━━━━━ Data records ━━━━━
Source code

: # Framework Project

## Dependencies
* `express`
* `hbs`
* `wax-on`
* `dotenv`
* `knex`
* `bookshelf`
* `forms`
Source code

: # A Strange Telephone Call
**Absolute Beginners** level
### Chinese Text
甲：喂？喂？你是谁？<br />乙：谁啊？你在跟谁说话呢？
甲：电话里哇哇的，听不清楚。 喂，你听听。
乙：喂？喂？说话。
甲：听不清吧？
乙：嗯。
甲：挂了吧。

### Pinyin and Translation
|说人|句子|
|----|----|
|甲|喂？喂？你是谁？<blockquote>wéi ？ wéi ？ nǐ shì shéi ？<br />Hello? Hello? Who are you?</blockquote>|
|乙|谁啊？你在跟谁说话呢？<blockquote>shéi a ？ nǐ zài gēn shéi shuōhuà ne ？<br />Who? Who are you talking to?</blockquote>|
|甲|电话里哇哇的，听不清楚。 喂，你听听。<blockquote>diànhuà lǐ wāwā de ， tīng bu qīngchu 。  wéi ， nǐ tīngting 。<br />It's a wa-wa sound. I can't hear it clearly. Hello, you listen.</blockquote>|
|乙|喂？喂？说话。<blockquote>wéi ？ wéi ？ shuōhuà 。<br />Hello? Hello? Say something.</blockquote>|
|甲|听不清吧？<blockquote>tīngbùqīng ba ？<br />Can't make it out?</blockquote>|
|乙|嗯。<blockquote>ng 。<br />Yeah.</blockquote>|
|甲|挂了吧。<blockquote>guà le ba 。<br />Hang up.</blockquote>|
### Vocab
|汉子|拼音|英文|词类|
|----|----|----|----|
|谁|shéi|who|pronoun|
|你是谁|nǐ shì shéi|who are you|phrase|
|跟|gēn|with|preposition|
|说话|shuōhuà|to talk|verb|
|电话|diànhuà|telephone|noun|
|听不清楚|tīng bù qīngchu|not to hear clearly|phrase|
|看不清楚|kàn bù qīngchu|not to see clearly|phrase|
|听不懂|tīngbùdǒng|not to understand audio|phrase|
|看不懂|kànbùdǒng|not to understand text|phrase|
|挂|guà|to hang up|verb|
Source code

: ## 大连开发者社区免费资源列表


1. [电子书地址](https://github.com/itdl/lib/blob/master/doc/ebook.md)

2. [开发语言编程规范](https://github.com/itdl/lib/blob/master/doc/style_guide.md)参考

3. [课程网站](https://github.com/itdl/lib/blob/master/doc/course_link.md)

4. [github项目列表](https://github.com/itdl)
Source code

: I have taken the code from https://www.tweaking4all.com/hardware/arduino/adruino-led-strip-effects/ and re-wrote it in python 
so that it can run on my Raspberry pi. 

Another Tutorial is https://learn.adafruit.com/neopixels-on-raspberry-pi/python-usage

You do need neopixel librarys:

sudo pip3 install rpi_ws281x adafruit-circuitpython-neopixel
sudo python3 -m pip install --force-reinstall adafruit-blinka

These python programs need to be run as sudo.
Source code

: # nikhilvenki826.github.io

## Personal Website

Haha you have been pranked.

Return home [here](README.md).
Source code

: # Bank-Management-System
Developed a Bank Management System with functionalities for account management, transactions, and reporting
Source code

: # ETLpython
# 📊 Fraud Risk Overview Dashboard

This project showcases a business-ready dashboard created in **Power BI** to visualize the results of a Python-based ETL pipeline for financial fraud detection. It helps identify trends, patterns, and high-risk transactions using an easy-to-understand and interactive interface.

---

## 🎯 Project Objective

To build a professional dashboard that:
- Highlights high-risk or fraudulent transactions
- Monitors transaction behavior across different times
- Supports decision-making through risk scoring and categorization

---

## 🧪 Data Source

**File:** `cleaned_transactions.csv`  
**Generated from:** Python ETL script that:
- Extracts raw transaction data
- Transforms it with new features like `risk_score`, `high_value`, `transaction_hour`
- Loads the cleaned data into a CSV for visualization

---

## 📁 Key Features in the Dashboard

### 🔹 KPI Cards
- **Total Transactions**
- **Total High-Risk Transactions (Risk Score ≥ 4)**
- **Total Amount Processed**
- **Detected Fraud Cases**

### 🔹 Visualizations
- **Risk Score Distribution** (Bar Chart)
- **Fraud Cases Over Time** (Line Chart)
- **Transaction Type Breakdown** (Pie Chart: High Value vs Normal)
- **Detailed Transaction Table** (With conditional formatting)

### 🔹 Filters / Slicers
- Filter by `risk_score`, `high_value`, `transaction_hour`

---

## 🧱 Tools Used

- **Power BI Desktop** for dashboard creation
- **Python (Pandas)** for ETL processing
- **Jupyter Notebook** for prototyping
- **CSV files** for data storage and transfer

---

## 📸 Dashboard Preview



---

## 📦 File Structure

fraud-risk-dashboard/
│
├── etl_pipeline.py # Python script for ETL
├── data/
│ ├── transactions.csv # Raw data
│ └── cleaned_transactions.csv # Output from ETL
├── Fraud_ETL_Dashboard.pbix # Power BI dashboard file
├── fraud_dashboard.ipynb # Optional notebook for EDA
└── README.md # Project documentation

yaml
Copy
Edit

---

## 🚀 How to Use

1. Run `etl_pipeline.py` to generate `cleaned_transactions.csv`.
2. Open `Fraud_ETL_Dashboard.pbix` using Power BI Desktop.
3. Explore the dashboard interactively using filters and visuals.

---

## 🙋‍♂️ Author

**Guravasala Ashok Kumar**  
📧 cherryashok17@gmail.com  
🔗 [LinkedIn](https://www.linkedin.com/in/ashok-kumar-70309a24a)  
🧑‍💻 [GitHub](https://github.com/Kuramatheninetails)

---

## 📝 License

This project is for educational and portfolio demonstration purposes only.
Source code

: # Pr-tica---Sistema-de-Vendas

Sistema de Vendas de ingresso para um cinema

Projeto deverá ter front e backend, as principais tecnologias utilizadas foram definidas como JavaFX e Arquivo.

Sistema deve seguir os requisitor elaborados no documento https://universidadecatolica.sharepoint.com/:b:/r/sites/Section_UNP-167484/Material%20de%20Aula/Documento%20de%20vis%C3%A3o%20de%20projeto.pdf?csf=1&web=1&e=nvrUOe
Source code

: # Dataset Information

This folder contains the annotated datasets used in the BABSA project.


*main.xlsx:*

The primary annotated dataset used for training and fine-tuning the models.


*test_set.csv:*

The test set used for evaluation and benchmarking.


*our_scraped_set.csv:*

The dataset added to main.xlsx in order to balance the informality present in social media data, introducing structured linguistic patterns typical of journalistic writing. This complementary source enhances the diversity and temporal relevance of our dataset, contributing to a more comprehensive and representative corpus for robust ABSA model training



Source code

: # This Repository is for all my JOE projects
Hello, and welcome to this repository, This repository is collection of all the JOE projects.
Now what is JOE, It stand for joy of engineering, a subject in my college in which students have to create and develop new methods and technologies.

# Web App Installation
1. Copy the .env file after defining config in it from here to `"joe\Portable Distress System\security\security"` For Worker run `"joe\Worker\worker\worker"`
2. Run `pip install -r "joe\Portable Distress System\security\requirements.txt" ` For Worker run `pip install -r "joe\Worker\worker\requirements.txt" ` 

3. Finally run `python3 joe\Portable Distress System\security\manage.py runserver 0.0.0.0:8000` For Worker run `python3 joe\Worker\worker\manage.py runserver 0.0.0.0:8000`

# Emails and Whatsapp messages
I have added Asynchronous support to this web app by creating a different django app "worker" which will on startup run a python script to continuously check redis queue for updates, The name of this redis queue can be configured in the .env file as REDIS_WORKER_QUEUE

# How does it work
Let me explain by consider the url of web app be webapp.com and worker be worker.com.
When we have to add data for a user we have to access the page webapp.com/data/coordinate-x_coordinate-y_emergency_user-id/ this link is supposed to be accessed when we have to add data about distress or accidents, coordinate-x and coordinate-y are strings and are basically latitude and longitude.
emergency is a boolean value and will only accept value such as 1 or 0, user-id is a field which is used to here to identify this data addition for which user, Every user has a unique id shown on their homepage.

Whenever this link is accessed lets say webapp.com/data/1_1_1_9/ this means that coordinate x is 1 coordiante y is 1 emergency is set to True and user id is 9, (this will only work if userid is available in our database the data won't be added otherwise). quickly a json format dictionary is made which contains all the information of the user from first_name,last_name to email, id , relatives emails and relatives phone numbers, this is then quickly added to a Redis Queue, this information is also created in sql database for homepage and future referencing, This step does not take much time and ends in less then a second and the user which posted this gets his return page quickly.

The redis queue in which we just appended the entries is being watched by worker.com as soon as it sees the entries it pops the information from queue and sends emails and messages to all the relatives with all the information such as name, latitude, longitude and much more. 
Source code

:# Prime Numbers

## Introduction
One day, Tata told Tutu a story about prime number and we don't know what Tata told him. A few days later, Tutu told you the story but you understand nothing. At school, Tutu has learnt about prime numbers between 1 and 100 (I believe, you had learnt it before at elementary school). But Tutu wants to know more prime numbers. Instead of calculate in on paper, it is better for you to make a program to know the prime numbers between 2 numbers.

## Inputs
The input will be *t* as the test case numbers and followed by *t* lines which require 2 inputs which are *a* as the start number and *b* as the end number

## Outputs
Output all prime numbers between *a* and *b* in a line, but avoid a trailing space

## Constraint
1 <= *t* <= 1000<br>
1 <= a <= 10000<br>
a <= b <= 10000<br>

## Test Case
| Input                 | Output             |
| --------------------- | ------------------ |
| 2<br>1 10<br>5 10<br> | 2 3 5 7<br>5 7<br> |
━━━━━
» Goal of the exercise:
Taking the lines above, repeat exactly those from the line that contains "fraud-risk-dashboard/" through the line that contains "# Web App Installation", and both of those lines as well. Include nothing else.

» Answer for the task:
fraud-risk-dashboard/
│
├── etl_pipeline.py # Python script for ETL
├── data/
│ ├── transactions.csv # Raw data
│ └── cleaned_transactions.csv # Output from ETL
├── Fraud_ETL_Dashboard.pbix # Power BI dashboard file
├── fraud_dashboard.ipynb # Optional notebook for EDA
└── README.md # Project documentation

yaml
Copy
Edit

---

## 🚀 How to Use

1. Run `etl_pipeline.py` to generate `cleaned_transactions.csv`.
2. Open `Fraud_ETL_Dashboard.pbix` using Power BI Desktop.
3. Explore the dashboard interactively using filters and visuals.

---

## 🙋‍♂️ Author

**Guravasala Ashok Kumar**  
📧 cherryashok17@gmail.com  
🔗 [LinkedIn](https://www.linkedin.com/in/ashok-kumar-70309a24a)  
🧑‍💻 [GitHub](https://github.com/Kuramatheninetails)

---

## 📝 License

This project is for educational and portfolio demonstration purposes only.
Source code

: # Pr-tica---Sistema-de-Vendas

Sistema de Vendas de ingresso para um cinema

Projeto deverá ter front e backend, as principais tecnologias utilizadas foram definidas como JavaFX e Arquivo.

Sistema deve seguir os requisitor elaborados no documento https://universidadecatolica.sharepoint.com/:b:/r/sites/Section_UNP-167484/Material%20de%20Aula/Documento%20de%20vis%C3%A3o%20de%20projeto.pdf?csf=1&web=1&e=nvrUOe
Source code

: # Dataset Information

This folder contains the annotated datasets used in the BABSA project.


*main.xlsx:*

The primary annotated dataset used for training and fine-tuning the models.


*test_set.csv:*

The test set used for evaluation and benchmarking.


*our_scraped_set.csv:*

The dataset added to main.xlsx in order to balance the informality present in social media data, introducing structured linguistic patterns typical of journalistic writing. This complementary source enhances the diversity and temporal relevance of our dataset, contributing to a more comprehensive and representative corpus for robust ABSA model training



Source code

: # This Repository is for all my JOE projects
Hello, and welcome to this repository, This repository is collection of all the JOE projects.
Now what is JOE, It stand for joy of engineering, a subject in my college in which students have to create and develop new methods and technologies.

# Web App Installation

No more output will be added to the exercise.